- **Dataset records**
<<<<

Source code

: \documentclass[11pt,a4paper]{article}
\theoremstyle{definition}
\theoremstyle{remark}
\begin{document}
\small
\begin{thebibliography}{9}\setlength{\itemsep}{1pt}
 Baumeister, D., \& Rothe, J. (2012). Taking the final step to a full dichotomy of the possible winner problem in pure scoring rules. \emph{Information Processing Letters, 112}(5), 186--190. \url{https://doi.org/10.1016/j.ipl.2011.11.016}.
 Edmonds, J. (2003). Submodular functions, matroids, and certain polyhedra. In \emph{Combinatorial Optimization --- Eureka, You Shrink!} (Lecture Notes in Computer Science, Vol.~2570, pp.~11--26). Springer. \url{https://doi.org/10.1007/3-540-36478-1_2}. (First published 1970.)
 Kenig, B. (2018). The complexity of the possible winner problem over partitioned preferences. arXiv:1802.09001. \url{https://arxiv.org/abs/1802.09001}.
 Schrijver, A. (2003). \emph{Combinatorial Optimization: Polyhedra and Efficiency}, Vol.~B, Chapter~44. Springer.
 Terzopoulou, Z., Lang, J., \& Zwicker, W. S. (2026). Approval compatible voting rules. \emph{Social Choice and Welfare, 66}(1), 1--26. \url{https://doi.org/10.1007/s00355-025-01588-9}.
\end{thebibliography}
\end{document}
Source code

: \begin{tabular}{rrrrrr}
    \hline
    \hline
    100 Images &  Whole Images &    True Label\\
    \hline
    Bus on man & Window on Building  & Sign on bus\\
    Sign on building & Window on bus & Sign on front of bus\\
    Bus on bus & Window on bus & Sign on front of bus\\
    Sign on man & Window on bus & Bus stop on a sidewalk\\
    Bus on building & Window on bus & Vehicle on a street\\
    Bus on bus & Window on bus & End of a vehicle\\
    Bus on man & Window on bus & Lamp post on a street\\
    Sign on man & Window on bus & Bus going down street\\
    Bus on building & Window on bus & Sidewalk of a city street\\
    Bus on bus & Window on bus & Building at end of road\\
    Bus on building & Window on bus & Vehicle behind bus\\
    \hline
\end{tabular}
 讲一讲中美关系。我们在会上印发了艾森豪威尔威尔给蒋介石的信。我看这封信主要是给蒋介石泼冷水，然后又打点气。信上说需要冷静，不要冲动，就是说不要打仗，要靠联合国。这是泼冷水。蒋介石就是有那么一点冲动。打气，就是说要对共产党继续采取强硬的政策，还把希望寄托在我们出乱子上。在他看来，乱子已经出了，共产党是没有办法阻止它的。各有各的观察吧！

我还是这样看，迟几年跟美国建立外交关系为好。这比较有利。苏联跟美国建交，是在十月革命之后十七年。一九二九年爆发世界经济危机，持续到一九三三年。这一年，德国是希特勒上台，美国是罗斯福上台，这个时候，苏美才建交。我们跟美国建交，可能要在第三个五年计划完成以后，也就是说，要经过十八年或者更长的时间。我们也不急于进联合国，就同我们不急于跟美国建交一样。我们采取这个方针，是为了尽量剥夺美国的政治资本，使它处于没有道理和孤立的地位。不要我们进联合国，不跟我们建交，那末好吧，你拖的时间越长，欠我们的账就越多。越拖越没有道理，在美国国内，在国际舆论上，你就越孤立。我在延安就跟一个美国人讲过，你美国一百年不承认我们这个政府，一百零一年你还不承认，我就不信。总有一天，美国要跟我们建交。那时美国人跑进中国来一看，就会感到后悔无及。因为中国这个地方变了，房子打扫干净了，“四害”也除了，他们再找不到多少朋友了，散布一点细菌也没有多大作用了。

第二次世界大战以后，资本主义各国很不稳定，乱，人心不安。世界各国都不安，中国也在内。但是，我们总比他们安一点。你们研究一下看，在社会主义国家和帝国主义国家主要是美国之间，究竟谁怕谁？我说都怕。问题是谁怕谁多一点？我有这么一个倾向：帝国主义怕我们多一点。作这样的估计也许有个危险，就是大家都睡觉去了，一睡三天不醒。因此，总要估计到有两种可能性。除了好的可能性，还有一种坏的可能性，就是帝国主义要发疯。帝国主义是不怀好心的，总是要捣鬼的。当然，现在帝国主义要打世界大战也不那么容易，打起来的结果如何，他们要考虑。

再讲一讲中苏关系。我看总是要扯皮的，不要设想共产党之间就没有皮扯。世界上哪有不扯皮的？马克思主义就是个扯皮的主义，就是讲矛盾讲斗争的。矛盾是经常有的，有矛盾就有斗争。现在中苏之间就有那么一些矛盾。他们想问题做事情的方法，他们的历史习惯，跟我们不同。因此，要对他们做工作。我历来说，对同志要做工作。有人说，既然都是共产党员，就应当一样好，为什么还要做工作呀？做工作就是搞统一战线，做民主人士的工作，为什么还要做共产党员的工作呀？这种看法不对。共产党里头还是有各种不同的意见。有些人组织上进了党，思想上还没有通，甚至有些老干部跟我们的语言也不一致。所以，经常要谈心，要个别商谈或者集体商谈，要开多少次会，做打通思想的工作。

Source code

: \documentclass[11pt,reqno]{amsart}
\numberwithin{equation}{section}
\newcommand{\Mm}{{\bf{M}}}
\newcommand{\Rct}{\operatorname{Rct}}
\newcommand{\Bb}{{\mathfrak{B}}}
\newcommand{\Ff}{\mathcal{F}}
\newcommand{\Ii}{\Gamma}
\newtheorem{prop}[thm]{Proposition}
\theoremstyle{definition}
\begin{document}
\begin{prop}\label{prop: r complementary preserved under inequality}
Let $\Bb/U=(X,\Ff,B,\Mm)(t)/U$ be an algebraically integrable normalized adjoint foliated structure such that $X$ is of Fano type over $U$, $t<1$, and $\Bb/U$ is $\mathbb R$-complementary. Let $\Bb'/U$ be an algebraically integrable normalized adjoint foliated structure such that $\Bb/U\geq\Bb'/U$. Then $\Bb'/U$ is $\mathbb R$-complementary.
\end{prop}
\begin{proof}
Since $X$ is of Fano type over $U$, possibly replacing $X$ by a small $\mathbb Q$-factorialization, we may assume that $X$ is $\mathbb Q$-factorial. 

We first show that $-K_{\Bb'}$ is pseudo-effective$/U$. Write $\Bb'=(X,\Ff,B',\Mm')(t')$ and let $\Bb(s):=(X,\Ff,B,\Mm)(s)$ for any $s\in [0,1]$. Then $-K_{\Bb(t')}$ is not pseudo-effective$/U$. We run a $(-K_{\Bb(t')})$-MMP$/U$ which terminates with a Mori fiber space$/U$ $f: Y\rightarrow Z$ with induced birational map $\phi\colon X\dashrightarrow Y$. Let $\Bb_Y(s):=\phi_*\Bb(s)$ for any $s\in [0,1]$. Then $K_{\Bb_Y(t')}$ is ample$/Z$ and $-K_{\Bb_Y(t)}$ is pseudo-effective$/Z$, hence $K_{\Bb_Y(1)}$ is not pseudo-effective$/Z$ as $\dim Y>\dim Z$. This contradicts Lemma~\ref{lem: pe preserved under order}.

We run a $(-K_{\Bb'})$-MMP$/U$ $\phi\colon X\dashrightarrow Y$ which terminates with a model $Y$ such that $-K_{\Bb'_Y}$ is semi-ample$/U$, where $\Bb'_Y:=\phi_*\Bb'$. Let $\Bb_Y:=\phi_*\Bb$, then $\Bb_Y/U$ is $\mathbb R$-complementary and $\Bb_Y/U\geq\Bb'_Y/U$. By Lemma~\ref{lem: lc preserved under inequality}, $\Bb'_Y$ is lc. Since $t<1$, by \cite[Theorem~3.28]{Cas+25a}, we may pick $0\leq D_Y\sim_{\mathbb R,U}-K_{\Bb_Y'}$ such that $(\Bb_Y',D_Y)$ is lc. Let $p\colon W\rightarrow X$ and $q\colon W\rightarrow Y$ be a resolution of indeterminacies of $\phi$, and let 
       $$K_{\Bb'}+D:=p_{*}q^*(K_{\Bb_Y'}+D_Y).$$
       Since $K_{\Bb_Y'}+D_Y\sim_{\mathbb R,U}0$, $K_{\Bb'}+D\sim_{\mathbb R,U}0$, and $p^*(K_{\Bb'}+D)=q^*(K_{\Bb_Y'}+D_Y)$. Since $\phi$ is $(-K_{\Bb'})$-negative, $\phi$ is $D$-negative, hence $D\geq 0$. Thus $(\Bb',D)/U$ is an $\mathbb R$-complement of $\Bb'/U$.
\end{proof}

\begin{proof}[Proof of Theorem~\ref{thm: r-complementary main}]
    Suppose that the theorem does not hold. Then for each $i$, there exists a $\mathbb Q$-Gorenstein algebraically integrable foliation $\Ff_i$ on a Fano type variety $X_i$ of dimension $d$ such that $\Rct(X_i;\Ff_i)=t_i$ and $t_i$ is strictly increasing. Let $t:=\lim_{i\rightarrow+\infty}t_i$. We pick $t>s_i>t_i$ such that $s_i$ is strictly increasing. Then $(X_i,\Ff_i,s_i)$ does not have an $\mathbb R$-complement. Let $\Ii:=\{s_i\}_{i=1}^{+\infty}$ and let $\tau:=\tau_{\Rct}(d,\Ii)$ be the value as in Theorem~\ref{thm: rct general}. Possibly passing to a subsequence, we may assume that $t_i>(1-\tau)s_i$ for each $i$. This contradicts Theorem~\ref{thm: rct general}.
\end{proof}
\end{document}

>>>>

- **PROBLEM DETAILS**
Please copy out each line of the data in which the word "documentclass" occurs.

- **ANSWER SPACE**
: \documentclass[11pt,a4paper]{article}
: \documentclass[11pt,reqno]{amsart}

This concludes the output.